Il faut croire que je n'ai plus le choix, maintenant qu'une armature entrave mes cuisses, qu'un casque recouvre mon crâne et qu'un bouclier me broie l'avant-bras. La poussière se lève sous chacun de mes pas et même si je balaie l'air de coups d'épée nonchalants, histoire d'échauffer mon poignet tendu, je n'ai aucune intention de me surmener. Je ne compte pas lutter.
Je me fiche de ce que je représente. Je me fiche de savoir que je suis roi, que la foule qui m'entoure veuille me voir vaincre, veuille que j'incarne la figure puissante en laquelle ils vouent tous leurs espoirs.
Pourquoi je choisirais un royaume tout entier à Sohane ?
La foule se tait en un instant, et je comprends pourquoi quand je remarque que la grille en face de moi se lève à son tour. Ses mains sont libres, il n'a pas de bouclier et son épée est engainée dans sa ceinture. L'ombre d'une seconde, j'ai l'espoir qu'il compte ne pas y toucher. Que tout ceci ne soit qu'une mise en scène grossière et qu'il abandonne.
Mais il marche vers moi et ne s'arrête que quand il est assez prêt pour dégainer en s'assurant que sa lame soit en face de ma gorge. Il ressemble à tout ce dont j'ai toujours rêvé ; il ressemble à la mort. Il est l'incarnation de tout ce qui est défendu de désirer ; tout ce qu'on serait prêt à tuer pour avoir.
— Tu es toujours sûr de toi ? lancé-je en contrant son coup.
— Facilite-moi la tâche, Aimé.
Ses appuis valsent d'un pied à l'autre, lorsqu'il m'attaque par la gauche puis fait un tour sur lui-même pour en faire de même de l'autre côté. À chaque fois, je me contente de tendre mon épée, et d'encaisser le choc. Les dégâts qu'ils causent à mon arme sont dérisoires comparés à ceux que subit mon cœur. Il se fissure à chaque coup que Sohane me porte.
— Pour quoi faire ? Pour que tu prennes ma vie sans verser une larme ? Je refuse de croire que ça ne te toucherait pas.
— Crois ce que tu veux, crache-t-il en enfonçant son talon dans mon tibia.

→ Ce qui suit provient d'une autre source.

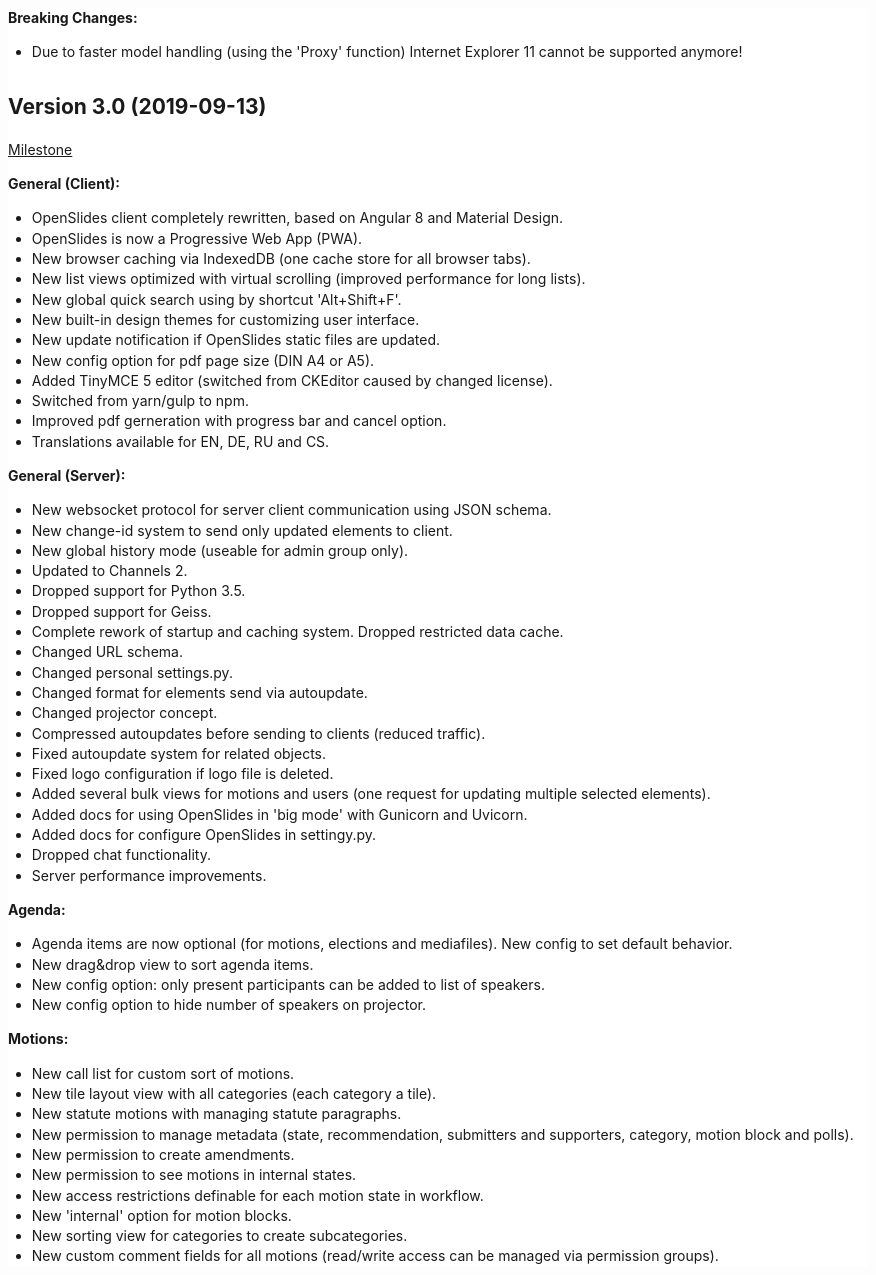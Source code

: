 **Breaking Changes:**
- Due to faster model handling (using the 'Proxy' function) Internet Explorer 11 cannot be supported anymore!


## Version 3.0 (2019-09-13)

[Milestone](https://github.com/OpenSlides/OpenSlides/milestones/3.0)

**General (Client):**
- OpenSlides client completely rewritten, based on Angular 8 and Material Design.
- OpenSlides is now a Progressive Web App (PWA).
- New browser caching via IndexedDB (one cache store for all browser tabs).
- New list views optimized with virtual scrolling (improved performance for long lists).
- New global quick search using by shortcut 'Alt+Shift+F'.
- New built-in design themes for customizing user interface.
- New update notification if OpenSlides static files are updated.
- New config option for pdf page size (DIN A4 or A5).
- Added TinyMCE 5 editor (switched from CKEditor caused by changed license).
- Switched from yarn/gulp to npm.
- Improved pdf gerneration with progress bar and cancel option.
- Translations available for EN, DE, RU and CS.

**General (Server):**
- New websocket protocol for server client communication using JSON schema.
- New change-id system to send only updated elements to client.
- New global history mode (useable for admin group only).
- Updated to Channels 2.
- Dropped support for Python 3.5.
- Dropped support for Geiss.
- Complete rework of startup and caching system. Dropped restricted data cache.
- Changed URL schema.
- Changed personal settings.py.
- Changed format for elements send via autoupdate.
- Changed projector concept.
- Compressed autoupdates before sending to clients (reduced traffic).
- Fixed autoupdate system for related objects.
- Fixed logo configuration if logo file is deleted.
- Added several bulk views for motions and users (one request for updating multiple selected elements).
- Added docs for using OpenSlides in 'big mode' with Gunicorn and Uvicorn.
- Added docs for configure OpenSlides in settingy.py.
- Dropped chat functionality.
- Server performance improvements.

**Agenda:**
- Agenda items are now optional (for motions, elections and mediafiles). New config to set default behavior.
- New drag&drop view to sort agenda items.
- New config option: only present participants can be added to list of speakers.
- New config option to hide number of speakers on projector.

**Motions:**
- New call list for custom sort of motions.
- New tile layout view with all categories (each category a tile).
- New statute motions with managing statute paragraphs.
- New permission to manage metadata (state, recommendation, submitters and supporters, category, motion block and polls).
- New permission to create amendments.
- New permission to see motions in internal states.
- New access restrictions definable for each motion state in workflow.
- New 'internal' option for motion blocks.
- New sorting view for categories to create subcategories.
- New custom comment fields for all motions (read/write access can be managed via permission groups).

Je m'écroule sur un genou, mais parviens quand même à me protéger de ses attaques. Avant que la pointe de sa lame ne puisse toucher mon front, je me baisse, profitant de l'élan qu'il prend pour me jeter sur son bassin. Un geignement étouffé s'échappe de ses lèvres lorsque je le plaque dos contre sol. Il grimace de douleur, cherchant à reprendre son souffle pendant que je me relève l'instant suivant. Je ne voulais pas lui faire de mal ; je veux juste retarder l'inéluctable, comprendre comment on en est arrivé là, essayer de le raisonner avant qu'il ne soit trop tard. J'ai dit que je ne lutterais pas, mais c'est difficile de rester impassible quand la personne que j'aime pointe une épée sous ma gorge et tente de l'enfoncer. Bien plus difficile encore de devoir accepter que toutes les craintes que j'ai nourries jusqu'ici sont vraies.
Qu'ai-je manqué, lors de nos derniers échanges, pour ne pas avoir compris qu'il ne lui reste plus l'ombre d'une affection à mon égard ? Qu'il veut me voir mort.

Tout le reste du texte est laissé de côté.